師匠は、アンモニアが溶けた水を漏斗でガラス瓶に流し込んでいるようです。ゴーグルとガスマスクと相まって、とても怪しい姿です。
「大丈夫か、エミリー?」
「……なんとか」
「もう全部フタをしたから、匂いはそんなにきつくないハズだ」
そう聞いて、わたしは片付けを手伝おうと師匠の方へ歩いていきました。が、
「うっ、くっさ~っ!」
「あぁ、俺か、俺に匂いがついちまったか。悪いがこのまま、風呂に入らせてくれ。片付けは明日の朝にしよう」
「はぃ、しょうがないですね、コレは……ッくしゅんっ!」
くしゃみが出ました。そういえば、濡れた湯あみ着一枚で外を歩き回っていたのです。身体が冷えるのも当然でした。
「お前も一緒に入るか?」
「うぅぅっ……」
不本意ですが仕方がありません。わたしは久しぶりに師匠と一緒にお風呂に入る事になりました。
わたしが苦労して温めたお湯です。
冷める前に入ってみかったのです。
……
―― カポーン……
わたしは湯船に浸かってします。
師匠は湯船の外でこちらに背を向けてしゃがみ、来ていた服をタライに漬けて、ゴシゴシ洗濯しています。

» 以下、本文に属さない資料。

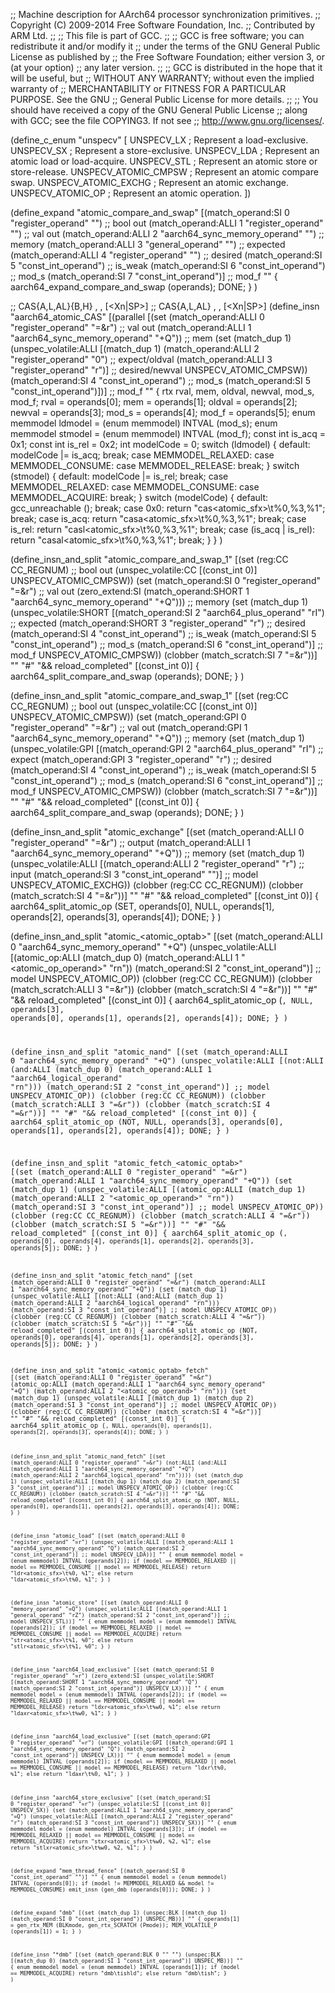 ;; Machine description for AArch64 processor synchronization primitives.
;; Copyright (C) 2009-2014 Free Software Foundation, Inc.
;; Contributed by ARM Ltd.
;;
;; This file is part of GCC.
;;
;; GCC is free software; you can redistribute it and/or modify it
;; under the terms of the GNU General Public License as published by
;; the Free Software Foundation; either version 3, or (at your option)
;; any later version.
;;
;; GCC is distributed in the hope that it will be useful, but
;; WITHOUT ANY WARRANTY; without even the implied warranty of
;; MERCHANTABILITY or FITNESS FOR A PARTICULAR PURPOSE.  See the GNU
;; General Public License for more details.
;;
;; You should have received a copy of the GNU General Public License
;; along with GCC; see the file COPYING3.  If not see
;; <http://www.gnu.org/licenses/>.

(define_c_enum "unspecv"
 [
    UNSPECV_LX				; Represent a load-exclusive.
    UNSPECV_SX				; Represent a store-exclusive.
    UNSPECV_LDA				; Represent an atomic load or load-acquire.
    UNSPECV_STL				; Represent an atomic store or store-release.
    UNSPECV_ATOMIC_CMPSW		; Represent an atomic compare swap.
    UNSPECV_ATOMIC_EXCHG		; Represent an atomic exchange.
    UNSPECV_ATOMIC_OP			; Represent an atomic operation.
])

(define_expand "atomic_compare_and_swap<mode>"
  [(match_operand:SI 0 "register_operand" "")			;; bool out
   (match_operand:ALLI 1 "register_operand" "")			;; val out
   (match_operand:ALLI 2 "aarch64_sync_memory_operand" "")	;; memory
   (match_operand:ALLI 3 "general_operand" "")			;; expected
   (match_operand:ALLI 4 "register_operand" "")			;; desired
   (match_operand:SI 5 "const_int_operand")			;; is_weak
   (match_operand:SI 6 "const_int_operand")			;; mod_s
   (match_operand:SI 7 "const_int_operand")]			;; mod_f
  ""
  {
    aarch64_expand_compare_and_swap (operands);
    DONE;
  }
)

;; CAS{A,L,AL}{B,H} <Ws>, <Wt>, [<Xn|SP>]
;; CAS{A,L,AL} <Xs>, <Xt>, [<Xn|SP>]
(define_insn "aarch64_atomic_CAS<mode>"
 [(parallel
    [(set (match_operand:ALLI 0 "register_operand" "=&r")            ;; val out
          (match_operand:ALLI 1 "aarch64_sync_memory_operand" "+Q")) ;; mem
     (set (match_dup 1)
          (unspec_volatile:ALLI
            [(match_dup 1)
             (match_operand:ALLI 2 "register_operand" "0") ;; expect/oldval
             (match_operand:ALLI 3 "register_operand" "r")] ;; desired/newval
            UNSPECV_ATOMIC_CMPSW))
      (match_operand:SI 4 "const_int_operand")  ;; mod_s
      (match_operand:SI 5 "const_int_operand")])] ;; mod_f
  ""
  {
    rtx rval, mem, oldval, newval, mod_s, mod_f;
    rval = operands[0];
    mem = operands[1];
    oldval = operands[2];
    newval = operands[3];
    mod_s = operands[4];
    mod_f = operands[5];
    enum memmodel ldmodel = (enum memmodel) INTVAL (mod_s);
    enum memmodel stmodel = (enum memmodel) INTVAL (mod_f);
    const int is_acq = 0x1;
    const int is_rel = 0x2;
    int modelCode = 0;
    switch (ldmodel) {
      default: modelCode |= is_acq; break;
      case MEMMODEL_RELAXED:
      case MEMMODEL_CONSUME:
      case MEMMODEL_RELEASE: break;
    }
    switch (stmodel) {
      default: modelCode |= is_rel; break;
      case MEMMODEL_RELAXED:
      case MEMMODEL_CONSUME:
      case MEMMODEL_ACQUIRE: break;
    }
    switch (modelCode) {
      default:
        gcc_unreachable (); break;
      case 0x0:
        return "cas<atomic_sfx>\t%<w>0,%<w>3,%1"; break;
      case is_acq:
        return "casa<atomic_sfx>\t%<w>0,%<w>3,%1"; break;
      case is_rel:
        return "casl<atomic_sfx>\t%<w>0,%<w>3,%1"; break;
      case (is_acq | is_rel):
        return "casal<atomic_sfx>\t%<w>0,%<w>3,%1"; break;
    }
  }
)

(define_insn_and_split "atomic_compare_and_swap<mode>_1"
  [(set (reg:CC CC_REGNUM)					;; bool out
    (unspec_volatile:CC [(const_int 0)] UNSPECV_ATOMIC_CMPSW))
   (set (match_operand:SI 0 "register_operand" "=&r")		;; val out
    (zero_extend:SI
      (match_operand:SHORT 1 "aarch64_sync_memory_operand" "+Q"))) ;; memory
   (set (match_dup 1)
    (unspec_volatile:SHORT
      [(match_operand:SI 2 "aarch64_plus_operand" "rI")	;; expected
       (match_operand:SHORT 3 "register_operand" "r")	;; desired
       (match_operand:SI 4 "const_int_operand")		;; is_weak
       (match_operand:SI 5 "const_int_operand")		;; mod_s
       (match_operand:SI 6 "const_int_operand")]		;; mod_f
      UNSPECV_ATOMIC_CMPSW))
   (clobber (match_scratch:SI 7 "=&r"))]
  ""
  "#"
  "&& reload_completed"
  [(const_int 0)]
  {
    aarch64_split_compare_and_swap (operands);
    DONE;
  }
)

(define_insn_and_split "atomic_compare_and_swap<mode>_1"
  [(set (reg:CC CC_REGNUM)					;; bool out
    (unspec_volatile:CC [(const_int 0)] UNSPECV_ATOMIC_CMPSW))
   (set (match_operand:GPI 0 "register_operand" "=&r")		;; val out
    (match_operand:GPI 1 "aarch64_sync_memory_operand" "+Q")) ;; memory
   (set (match_dup 1)
    (unspec_volatile:GPI
      [(match_operand:GPI 2 "aarch64_plus_operand" "rI")	;; expect
       (match_operand:GPI 3 "register_operand" "r")		;; desired
       (match_operand:SI 4 "const_int_operand")		;; is_weak
       (match_operand:SI 5 "const_int_operand")		;; mod_s
       (match_operand:SI 6 "const_int_operand")]		;; mod_f
      UNSPECV_ATOMIC_CMPSW))
   (clobber (match_scratch:SI 7 "=&r"))]
  ""
  "#"
  "&& reload_completed"
  [(const_int 0)]
  {
    aarch64_split_compare_and_swap (operands);
    DONE;
  }
)

(define_insn_and_split "atomic_exchange<mode>"
  [(set (match_operand:ALLI 0 "register_operand" "=&r")		;; output
    (match_operand:ALLI 1 "aarch64_sync_memory_operand" "+Q")) ;; memory
   (set (match_dup 1)
    (unspec_volatile:ALLI
      [(match_operand:ALLI 2 "register_operand" "r")	;; input
       (match_operand:SI 3 "const_int_operand" "")]		;; model
      UNSPECV_ATOMIC_EXCHG))
   (clobber (reg:CC CC_REGNUM))
   (clobber (match_scratch:SI 4 "=&r"))]
  ""
  "#"
  "&& reload_completed"
  [(const_int 0)]
  {
    aarch64_split_atomic_op (SET, operands[0], NULL, operands[1],
			    operands[2], operands[3], operands[4]);
    DONE;
  }
)

(define_insn_and_split "atomic_<atomic_optab><mode>"
  [(set (match_operand:ALLI 0 "aarch64_sync_memory_operand" "+Q")
    (unspec_volatile:ALLI
      [(atomic_op:ALLI (match_dup 0)
	(match_operand:ALLI 1 "<atomic_op_operand>" "rn"))
       (match_operand:SI 2 "const_int_operand")]		;; model
      UNSPECV_ATOMIC_OP))
       (clobber (reg:CC CC_REGNUM))
   (clobber (match_scratch:ALLI 3 "=&r"))
   (clobber (match_scratch:SI 4 "=&r"))]
  ""
  "#"
  "&& reload_completed"
  [(const_int 0)]
  {
    aarch64_split_atomic_op (<CODE>, NULL, operands[3], operands[0],
			    operands[1], operands[2], operands[4]);
    DONE;
  }
)

(define_insn_and_split "atomic_nand<mode>"
  [(set (match_operand:ALLI 0 "aarch64_sync_memory_operand" "+Q")
    (unspec_volatile:ALLI
      [(not:ALLI
	(and:ALLI (match_dup 0)
	  (match_operand:ALLI 1 "aarch64_logical_operand" "rn")))
       (match_operand:SI 2 "const_int_operand")]		;; model
      UNSPECV_ATOMIC_OP))
   (clobber (reg:CC CC_REGNUM))
   (clobber (match_scratch:ALLI 3 "=&r"))
   (clobber (match_scratch:SI 4 "=&r"))]
  ""
  "#"
  "&& reload_completed"
  [(const_int 0)]
  {
     aarch64_split_atomic_op (NOT, NULL, operands[3], operands[0],
			     operands[1], operands[2], operands[4]);
     DONE;
  }
)

(define_insn_and_split "atomic_fetch_<atomic_optab><mode>"
  [(set (match_operand:ALLI 0 "register_operand" "=&r")
    (match_operand:ALLI 1 "aarch64_sync_memory_operand" "+Q"))
   (set (match_dup 1)
    (unspec_volatile:ALLI
      [(atomic_op:ALLI (match_dup 1)
	(match_operand:ALLI 2 "<atomic_op_operand>" "rn"))
       (match_operand:SI 3 "const_int_operand")]		;; model
      UNSPECV_ATOMIC_OP))
   (clobber (reg:CC CC_REGNUM))
   (clobber (match_scratch:ALLI 4 "=&r"))
   (clobber (match_scratch:SI 5 "=&r"))]
  ""
  "#"
  "&& reload_completed"
  [(const_int 0)]
  {
    aarch64_split_atomic_op (<CODE>, operands[0], operands[4], operands[1],
			     operands[2], operands[3], operands[5]);
    DONE;
  }
)

(define_insn_and_split "atomic_fetch_nand<mode>"
  [(set (match_operand:ALLI 0 "register_operand" "=&r")
    (match_operand:ALLI 1 "aarch64_sync_memory_operand" "+Q"))
   (set (match_dup 1)
    (unspec_volatile:ALLI
      [(not:ALLI
	 (and:ALLI (match_dup 1)
	   (match_operand:ALLI 2 "aarch64_logical_operand" "rn")))
       (match_operand:SI 3 "const_int_operand")]		;; model
      UNSPECV_ATOMIC_OP))
   (clobber (reg:CC CC_REGNUM))
   (clobber (match_scratch:ALLI 4 "=&r"))
   (clobber (match_scratch:SI 5 "=&r"))]
  ""
  "#"
  "&& reload_completed"
  [(const_int 0)]
  {
    aarch64_split_atomic_op (NOT, operands[0], operands[4], operands[1],
			    operands[2], operands[3], operands[5]);
    DONE;
  }
)

(define_insn_and_split "atomic_<atomic_optab>_fetch<mode>"
  [(set (match_operand:ALLI 0 "register_operand" "=&r")
    (atomic_op:ALLI
      (match_operand:ALLI 1 "aarch64_sync_memory_operand" "+Q")
      (match_operand:ALLI 2 "<atomic_op_operand>" "rn")))
   (set (match_dup 1)
    (unspec_volatile:ALLI
      [(match_dup 1) (match_dup 2)
       (match_operand:SI 3 "const_int_operand")]		;; model
      UNSPECV_ATOMIC_OP))
    (clobber (reg:CC CC_REGNUM))
   (clobber (match_scratch:SI 4 "=&r"))]
  ""
  "#"
  "&& reload_completed"
  [(const_int 0)]
  {
    aarch64_split_atomic_op (<CODE>, NULL, operands[0], operands[1],
			     operands[2], operands[3], operands[4]);
    DONE;
  }
)

(define_insn_and_split "atomic_nand_fetch<mode>"
  [(set (match_operand:ALLI 0 "register_operand" "=&r")
    (not:ALLI
      (and:ALLI
	(match_operand:ALLI 1 "aarch64_sync_memory_operand" "+Q")
	(match_operand:ALLI 2 "aarch64_logical_operand" "rn"))))
   (set (match_dup 1)
    (unspec_volatile:ALLI
      [(match_dup 1) (match_dup 2)
       (match_operand:SI 3 "const_int_operand")]		;; model
      UNSPECV_ATOMIC_OP))
   (clobber (reg:CC CC_REGNUM))
   (clobber (match_scratch:SI 4 "=&r"))]
  ""
  "#"
  "&& reload_completed"
  [(const_int 0)]
  {
    aarch64_split_atomic_op (NOT, NULL, operands[0], operands[1],
			    operands[2], operands[3], operands[4]);
    DONE;
  }
)

(define_insn "atomic_load<mode>"
  [(set (match_operand:ALLI 0 "register_operand" "=r")
    (unspec_volatile:ALLI
      [(match_operand:ALLI 1 "aarch64_sync_memory_operand" "Q")
       (match_operand:SI 2 "const_int_operand")]			;; model
      UNSPECV_LDA))]
  ""
  {
    enum memmodel model = (enum memmodel) INTVAL (operands[2]);
    if (model == MEMMODEL_RELAXED
	|| model == MEMMODEL_CONSUME
	|| model == MEMMODEL_RELEASE)
      return "ldr<atomic_sfx>\t%<w>0, %1";
    else
      return "ldar<atomic_sfx>\t%<w>0, %1";
  }
)

(define_insn "atomic_store<mode>"
  [(set (match_operand:ALLI 0 "memory_operand" "=Q")
    (unspec_volatile:ALLI
      [(match_operand:ALLI 1 "general_operand" "rZ")
       (match_operand:SI 2 "const_int_operand")]			;; model
      UNSPECV_STL))]
  ""
  {
    enum memmodel model = (enum memmodel) INTVAL (operands[2]);
    if (model == MEMMODEL_RELAXED
	|| model == MEMMODEL_CONSUME
	|| model == MEMMODEL_ACQUIRE)
      return "str<atomic_sfx>\t%<w>1, %0";
    else
      return "stlr<atomic_sfx>\t%<w>1, %0";
  }
)

(define_insn "aarch64_load_exclusive<mode>"
  [(set (match_operand:SI 0 "register_operand" "=r")
    (zero_extend:SI
      (unspec_volatile:SHORT
	[(match_operand:SHORT 1 "aarch64_sync_memory_operand" "Q")
	 (match_operand:SI 2 "const_int_operand")]
	UNSPECV_LX)))]
  ""
  {
    enum memmodel model = (enum memmodel) INTVAL (operands[2]);
    if (model == MEMMODEL_RELAXED
	|| model == MEMMODEL_CONSUME
	|| model == MEMMODEL_RELEASE)
      return "ldxr<atomic_sfx>\t%w0, %1";
    else
      return "ldaxr<atomic_sfx>\t%w0, %1";
  }
)

(define_insn "aarch64_load_exclusive<mode>"
  [(set (match_operand:GPI 0 "register_operand" "=r")
    (unspec_volatile:GPI
      [(match_operand:GPI 1 "aarch64_sync_memory_operand" "Q")
       (match_operand:SI 2 "const_int_operand")]
      UNSPECV_LX))]
  ""
  {
    enum memmodel model = (enum memmodel) INTVAL (operands[2]);
    if (model == MEMMODEL_RELAXED
	|| model == MEMMODEL_CONSUME
	|| model == MEMMODEL_RELEASE)
      return "ldxr\t%<w>0, %1";
    else
      return "ldaxr\t%<w>0, %1";
  }
)

(define_insn "aarch64_store_exclusive<mode>"
  [(set (match_operand:SI 0 "register_operand" "=r")
    (unspec_volatile:SI [(const_int 0)] UNSPECV_SX))
   (set (match_operand:ALLI 1 "aarch64_sync_memory_operand" "=Q")
    (unspec_volatile:ALLI
      [(match_operand:ALLI 2 "register_operand" "r")
       (match_operand:SI 3 "const_int_operand")]
      UNSPECV_SX))]
  ""
  {
    enum memmodel model = (enum memmodel) INTVAL (operands[3]);
    if (model == MEMMODEL_RELAXED
	|| model == MEMMODEL_CONSUME
	|| model == MEMMODEL_ACQUIRE)
      return "stxr<atomic_sfx>\t%w0, %<w>2, %1";
    else
      return "stlxr<atomic_sfx>\t%w0, %<w>2, %1";
  }
)

(define_expand "mem_thread_fence"
  [(match_operand:SI 0 "const_int_operand" "")]
  ""
  {
    enum memmodel model = (enum memmodel) INTVAL (operands[0]);
    if (model != MEMMODEL_RELAXED && model != MEMMODEL_CONSUME)
      emit_insn (gen_dmb (operands[0]));
    DONE;
  }
)

(define_expand "dmb"
  [(set (match_dup 1)
    (unspec:BLK [(match_dup 1) (match_operand:SI 0 "const_int_operand")]
     UNSPEC_MB))]
   ""
   {
    operands[1] = gen_rtx_MEM (BLKmode, gen_rtx_SCRATCH (Pmode));
    MEM_VOLATILE_P (operands[1]) = 1;
  }
)

(define_insn "*dmb"
  [(set (match_operand:BLK 0 "" "")
    (unspec:BLK [(match_dup 0) (match_operand:SI 1 "const_int_operand")]
     UNSPEC_MB))]
  ""
  {
    enum memmodel model = (enum memmodel) INTVAL (operands[1]);
    if (model == MEMMODEL_ACQUIRE)
      return "dmb\\tishld";
    else
      return "dmb\\tish";
  }
)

リズミカルに揺れる背中を眺めながら、師匠に話しかけました。
「師匠、なんでアンモニアなんて作ったんですか?」
「あぁ、水素を安全に固定化するためだ。水溶液にすれば保管も楽だしな。まぁ、水と空気があれば魔法でアンモニアは幾らでも作れるから、わざわざ溜めておく必要もないんだが、せっかく大量の水素が発生したんだから、水に戻して捨てるのは勿体ないからな」
「でも結局……、わたしの魔法は失敗でしたね」
「そうでもないさ、途中まではうまくいっていた。お湯も温まったしな。エミリーはもう少し魔力の制御を練習した方がいいな。思った以上にお前の魔力は強力だ」
「練習ですか……。はっきり言って気が進みませんが」
「あと、俺の方も魔法の選択がまずかったかな。物質精錬だけじゃなくて、物質合成を同時発動させて、水が分解して水素と酸素が発生する傍から、即座に水に戻してやれば爆発の危険は無いし、魔力があり余ったお前には丁度いいだろう。まぁ、パンツ一枚に二つの魔法が付与できるかはわからないが、やり方はあるだろう」
「二つの魔法……。パンツ二枚穿くとかですかね」
「ううん。お前は魔力の放出が下手だから、肌に直接触れていないと多分上手くいかない。二枚穿きなら、内側はTバックとかにしないとだめだろうなぁ」
「なんですか、そのティーなんとかって……いえ、いいです。知りたくありません」
「あぁ、俺も子供にTバックはどうかと思う。まだお前には早いな」
「何だか分かりませんが、将来に於いても穿きたくありません」
「まぁ何となるさ」
「しなくていいです」
洗濯に切りのついた師匠が、さり気なくこちらを振り向きました。
「エミリー、お前少し成長したな」
(……ッ!)
油断しましたっ! わたしは慌てて水中に身を隠します。
「どこがですか!? いえ、言わないでくださいっ! あっち向いててください!」
「そろそろお前にもブラを作ってやらないとな」
「ブラッてなんですか? ……いえ、やっぱりいいです。聞きたくありません」
「でも、ブラにも魔法が上手く付与出来る気がするんだ。上手くいけば、お前の切り札が文字通り二枚になるぞ?」
「やめてください! そんな切り札は、いざという時でも切れませんっ!」
師匠がまた何か良からぬ事を考えているようです。
わたしは身を隠すようにしながら、そそくさとお風呂を上がりました。
お風呂は何度でも書いて行きたい。